The energy company behind the now-abandoned Keystone XL pipeline project is seeking $15 billion in damages from the Biden administration after the president revoked the permit for the project on his first day in office.
TC Energy said they had filed a notice of intent with the State Department’s Office of the Legal Adviser it “will be seeking to recover more than $15 billion in damages that it has suffered as a result of the U.S. Government’s breach of its NAFTA obligations.”
The company claims President Joe Biden’s revocation of the permit allowing the Canadian company to build the pipeline carrying oil into America violates the United States-Mexico-Canada agreement.
TC Energy officially announced the project was canceled last month.
The pipeline was to transport crude from the oil sand fields of western Canada to Steele City, Nebraska.
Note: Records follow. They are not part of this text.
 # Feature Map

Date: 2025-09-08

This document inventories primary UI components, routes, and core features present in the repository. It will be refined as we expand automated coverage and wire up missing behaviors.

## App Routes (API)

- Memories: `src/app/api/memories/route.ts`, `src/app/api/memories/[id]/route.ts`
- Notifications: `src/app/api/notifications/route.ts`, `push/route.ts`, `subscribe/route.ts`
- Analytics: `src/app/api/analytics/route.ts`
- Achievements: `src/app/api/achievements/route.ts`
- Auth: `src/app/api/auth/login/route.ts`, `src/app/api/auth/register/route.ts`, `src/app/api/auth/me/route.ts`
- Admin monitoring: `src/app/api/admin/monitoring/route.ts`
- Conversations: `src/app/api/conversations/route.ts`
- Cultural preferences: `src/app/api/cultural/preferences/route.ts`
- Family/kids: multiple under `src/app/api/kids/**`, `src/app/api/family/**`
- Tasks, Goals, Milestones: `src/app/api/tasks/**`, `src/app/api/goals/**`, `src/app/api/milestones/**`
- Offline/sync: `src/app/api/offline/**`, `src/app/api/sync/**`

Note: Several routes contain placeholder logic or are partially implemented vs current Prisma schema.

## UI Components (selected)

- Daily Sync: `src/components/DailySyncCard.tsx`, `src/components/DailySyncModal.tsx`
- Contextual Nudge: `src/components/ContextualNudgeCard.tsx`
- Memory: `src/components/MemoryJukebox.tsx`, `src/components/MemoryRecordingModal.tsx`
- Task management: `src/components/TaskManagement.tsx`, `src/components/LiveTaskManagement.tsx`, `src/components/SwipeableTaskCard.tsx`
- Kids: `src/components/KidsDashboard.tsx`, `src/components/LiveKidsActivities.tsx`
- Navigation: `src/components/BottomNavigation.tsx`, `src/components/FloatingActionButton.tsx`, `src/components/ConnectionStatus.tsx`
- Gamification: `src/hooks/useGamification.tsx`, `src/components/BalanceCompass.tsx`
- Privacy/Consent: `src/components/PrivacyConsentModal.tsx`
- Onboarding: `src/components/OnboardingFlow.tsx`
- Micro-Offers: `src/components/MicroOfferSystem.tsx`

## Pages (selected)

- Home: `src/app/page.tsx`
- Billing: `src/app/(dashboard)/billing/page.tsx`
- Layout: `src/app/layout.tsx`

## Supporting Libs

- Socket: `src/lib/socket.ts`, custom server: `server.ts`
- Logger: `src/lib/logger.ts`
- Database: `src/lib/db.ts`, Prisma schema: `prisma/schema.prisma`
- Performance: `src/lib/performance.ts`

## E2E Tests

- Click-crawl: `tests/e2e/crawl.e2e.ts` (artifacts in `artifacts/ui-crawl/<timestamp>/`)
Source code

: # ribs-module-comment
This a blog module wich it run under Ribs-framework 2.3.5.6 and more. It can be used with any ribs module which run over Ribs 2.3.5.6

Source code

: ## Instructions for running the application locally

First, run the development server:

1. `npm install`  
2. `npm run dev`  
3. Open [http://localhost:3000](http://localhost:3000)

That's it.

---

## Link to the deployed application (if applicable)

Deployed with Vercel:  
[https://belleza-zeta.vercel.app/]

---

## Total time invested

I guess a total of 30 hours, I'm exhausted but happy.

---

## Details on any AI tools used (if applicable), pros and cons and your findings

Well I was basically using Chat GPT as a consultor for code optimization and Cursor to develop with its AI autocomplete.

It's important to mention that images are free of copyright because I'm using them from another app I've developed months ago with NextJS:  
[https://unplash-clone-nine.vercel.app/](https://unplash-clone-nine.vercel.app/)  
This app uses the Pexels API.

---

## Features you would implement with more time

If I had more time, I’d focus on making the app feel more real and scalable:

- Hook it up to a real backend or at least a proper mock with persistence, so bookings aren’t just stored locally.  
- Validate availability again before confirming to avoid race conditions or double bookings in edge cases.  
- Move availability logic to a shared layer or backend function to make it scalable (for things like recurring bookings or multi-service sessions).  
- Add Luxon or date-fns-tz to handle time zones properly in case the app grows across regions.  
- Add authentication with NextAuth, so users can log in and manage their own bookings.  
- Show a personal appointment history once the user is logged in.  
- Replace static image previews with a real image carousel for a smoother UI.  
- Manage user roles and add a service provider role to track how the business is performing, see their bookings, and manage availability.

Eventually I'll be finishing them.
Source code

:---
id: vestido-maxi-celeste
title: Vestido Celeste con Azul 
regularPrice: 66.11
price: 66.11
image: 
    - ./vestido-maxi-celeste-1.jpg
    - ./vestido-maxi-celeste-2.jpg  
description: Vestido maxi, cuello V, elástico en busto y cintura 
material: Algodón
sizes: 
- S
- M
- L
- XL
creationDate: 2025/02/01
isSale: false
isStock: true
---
The project had stalled under the Obama administration, and construction on the 1,200-mile pipeline started in 2020 under the Trump administration. Former President Donald Trump authorized the permit in early 2017.
On January 20, 2021, Biden canceled the permit for the project, citing concerns that burning oil sands crude makes climate change worse.
This is not the only legal challenge the Biden administration is facing about the pipeline. In March, a couple dozen states filed a lawsuit saying the cross-border permit is a “regulation of interstate and international commerce,” and as such, should be decided by Congress.